BEGIN Dataset excerpts

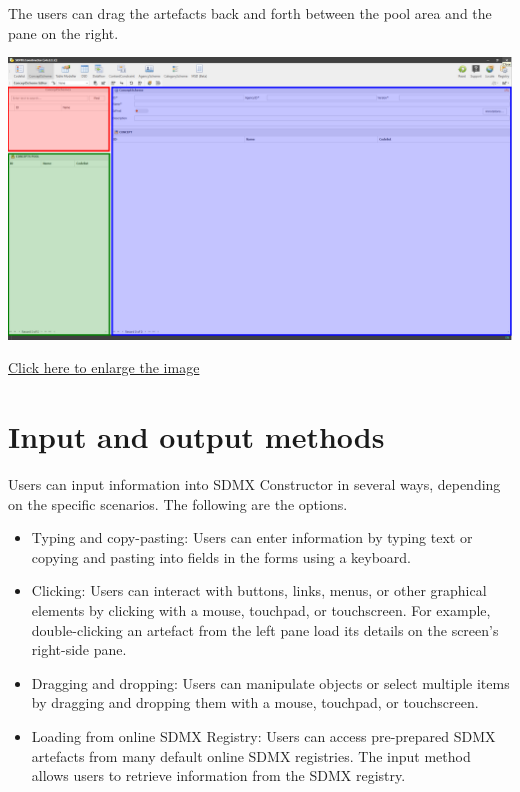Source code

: \documentclass[
]{book}
\providecommand{\tightlist}{%
  \setlength{\itemsep}{0pt}\setlength{\parskip}{0pt}}
\theoremstyle{definition}
\theoremstyle{definition}
\theoremstyle{definition}
\theoremstyle{definition}
\theoremstyle{remark}
\begin{document}
The users can drag the artefacts back and forth between the pool area and the pane on the right.

\begin{center}\includegraphics[width=1\linewidth]{./images/image042} \end{center}

\href{images/image042.png}{Click here to enlarge the image}

\hypertarget{input-and-output-methods}{%
\section{Input and output methods}\label{input-and-output-methods}}

Users can input information into SDMX Constructor in several ways, depending on the specific scenarios. The following are the options.

\begin{itemize}
\tightlist
\item
  Typing and copy-pasting: Users can enter information by typing text or copying and pasting into fields in the forms using a keyboard.
\item
  Clicking: Users can interact with buttons, links, menus, or other graphical elements by clicking with a mouse, touchpad, or touchscreen. For example, double-clicking an artefact from the left pane load its details on the screen's right-side pane.
\item
  Dragging and dropping: Users can manipulate objects or select multiple items by dragging and dropping them with a mouse, touchpad, or touchscreen.
\item
  Loading from online SDMX Registry: Users can access pre-prepared SDMX artefacts from many default online SDMX registries. The input method allows users to retrieve information from the SDMX registry.
\end{itemize}
\end{document}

END Dataset excerpts

Drop the images and copy all the data exactly.

> Exercise solution:
Source code

: \documentclass[
]{book}
\providecommand{\tightlist}{%
  \setlength{\itemsep}{0pt}\setlength{\parskip}{0pt}}
\theoremstyle{definition}
\theoremstyle{definition}
\theoremstyle{definition}
\theoremstyle{definition}
\theoremstyle{remark}
\begin{document}
The users can drag the artefacts back and forth between the pool area and the pane on the right.

\begin{center}\includegraphics[width=1\linewidth]{./images/image042} \end{center}

\href{images/image042.png}{Click here to enlarge the image}

\hypertarget{input-and-output-methods}{%
\section{Input and output methods}\label{input-and-output-methods}}

Users can input information into SDMX Constructor in several ways, depending on the specific scenarios. The following are the options.

\begin{itemize}
\tightlist
\item
  Typing and copy-pasting: Users can enter information by typing text or copying and pasting into fields in the forms using a keyboard.
\item
  Clicking: Users can interact with buttons, links, menus, or other graphical elements by clicking with a mouse, touchpad, or touchscreen. For example, double-clicking an artefact from the left pane load its details on the screen's right-side pane.
\item
  Dragging and dropping: Users can manipulate objects or select multiple items by dragging and dropping them with a mouse, touchpad, or touchscreen.
\item
  Loading from online SDMX Registry: Users can access pre-prepared SDMX artefacts from many default online SDMX registries. The input method allows users to retrieve information from the SDMX registry.
\end{itemize}
\end{document}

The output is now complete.